Talking about randomness, I’m really fascinated about some data collected by Alexa. If you see the picture below, you might have already grasped what I wanted to say. The picture shows that more than 50% of the blog visitors come from various countries. This can be interpreted as either bad signal or good signal. If one assumes it’s bad signal, it will be because the blog has failed to localize its niche and still gets bewildered to find its targeted demographic audience. This assumption is commonly related with the opportunity to monetize the blog as more targeted demographic audience attracts more advertisers. The good signal assumption, on the other hand, considers the fact as an indication that the content is globally acceptable and it has leveraged the notion of universal posts thus keeping doing so might entice more diverse audience. To which assumption I’m inclined is kept untold for now. It will be clear as the blog progresses with the upcoming posts.
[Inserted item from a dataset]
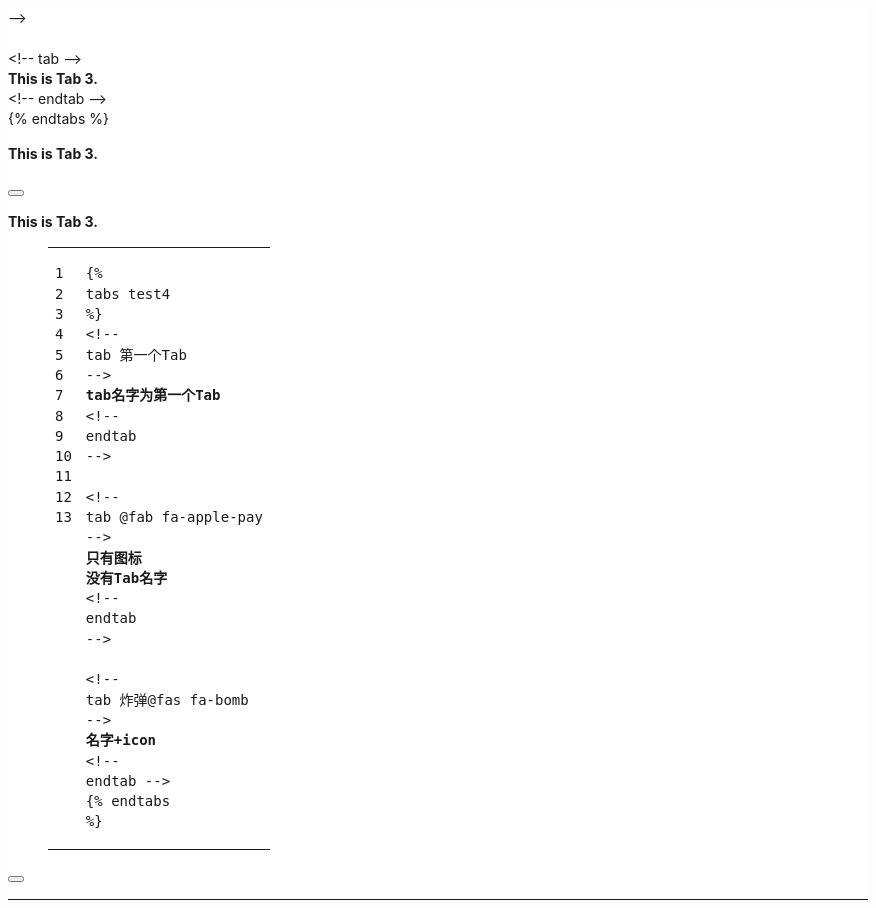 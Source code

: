 --&gt;</span></span></span><br><span class="line"></span><br><span class="line"><span class="xml"><span class="comment">&lt;!-- tab --&gt;</span></span></span><br><span class="line"><span class="strong">**This is Tab 3.**</span></span><br><span class="line"><span class="xml"><span class="comment">&lt;!-- endtab --&gt;</span></span></span><br><span class="line">{% endtabs %}</span><br></pre></td></tr></tbody></table></figure><p><strong>This is Tab 3.</strong></p><button type="button" class="tab-to-top" aria-label="scroll to top"><i class="fas fa-arrow-up"></i></button></div><div class="tab-item-content" id="tabsid1-4"><p><strong>This is Tab 3.</strong></p><figure class="highlight md"><table><tbody><tr><td class="gutter"><pre><span class="line">1</span><br><span class="line">2</span><br><span class="line">3</span><br><span class="line">4</span><br><span class="line">5</span><br><span class="line">6</span><br><span class="line">7</span><br><span class="line">8</span><br><span class="line">9</span><br><span class="line">10</span><br><span class="line">11</span><br><span class="line">12</span><br><span class="line">13</span><br></pre></td><td class="code"><pre><span class="line">{% tabs test4 %}</span><br><span class="line"><span class="xml"><span class="comment">&lt;!-- tab 第一个Tab --&gt;</span></span></span><br><span class="line"><span class="strong">**tab名字为第一个Tab**</span></span><br><span class="line"><span class="xml"><span class="comment">&lt;!-- endtab --&gt;</span></span></span><br><span class="line"></span><br><span class="line"><span class="xml"><span class="comment">&lt;!-- tab @fab fa-apple-pay --&gt;</span></span></span><br><span class="line"><span class="strong">**只有图标 没有Tab名字**</span></span><br><span class="line"><span class="xml"><span class="comment">&lt;!-- endtab --&gt;</span></span></span><br><span class="line"></span><br><span class="line"><span class="xml"><span class="comment">&lt;!-- tab 炸弹@fas fa-bomb --&gt;</span></span></span><br><span class="line"><span class="strong">**名字+icon**</span></span><br><span class="line"><span class="xml"><span class="comment">&lt;!-- endtab --&gt;</span></span></span><br><span class="line">{% endtabs %}</span><br></pre></td></tr></tbody></table></figure><button type="button" class="tab-to-top" aria-label="scroll to top"><i class="fas fa-arrow-up"></i></button></div></div></div><hr>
It’s really nice to see people coming and commenting on my posts despite the frequency of monthly posts. I should have written more topics not only to attract more visitors but also to remind myself that I ever had interest on such topics and wrote my concern and thought about my finding and where I stood after my analysis. Although it’s a classical issue that dedicated time for posting a blog post is not unlimited and writing good blog post is not as easy as flipping the palm, I still couldn’t overcome such constraints – or I simply didn’t put sufficient effort to manage to handle them. This year, it will be nice to set some targets so that I will keep being reminded and focus to achieve the target. Referring to Alexa, traffic for this blog (including its parent domain) is at position 600 thousand-th. I will set the target by creating two milestones. The first milestone is to go position 300 thousand-th and the second one is to go to position 150 thousand-th. We will see whether all milestones, one of the two, or neither of the two will be achieved by the end of this year.
How about the pagerank? Recent update from Google showed that the pagerank for this blog has been dropped to zero. Thanks to Google for the very special new year’s gift, considering this blog ever reached highest pagerank 4 before it was constantly demoted. I won’t despise Google for this relegation or create another story about unfairness in page rank evaluation. As long as the search result pages still drive visitors to the blog, I won’t complain so much. I consider the pagerank issue less important and I can work on it later.
Besides this blog, I’d like to realize my plans that have been frozen for a while (err, actually for years) and struggle to execute my future plan – some are unrelated to web thingy. It will be tough this year but I have been given the ultimate weapons I need, optimism and knowledge. Now, I just need to catch the persistence.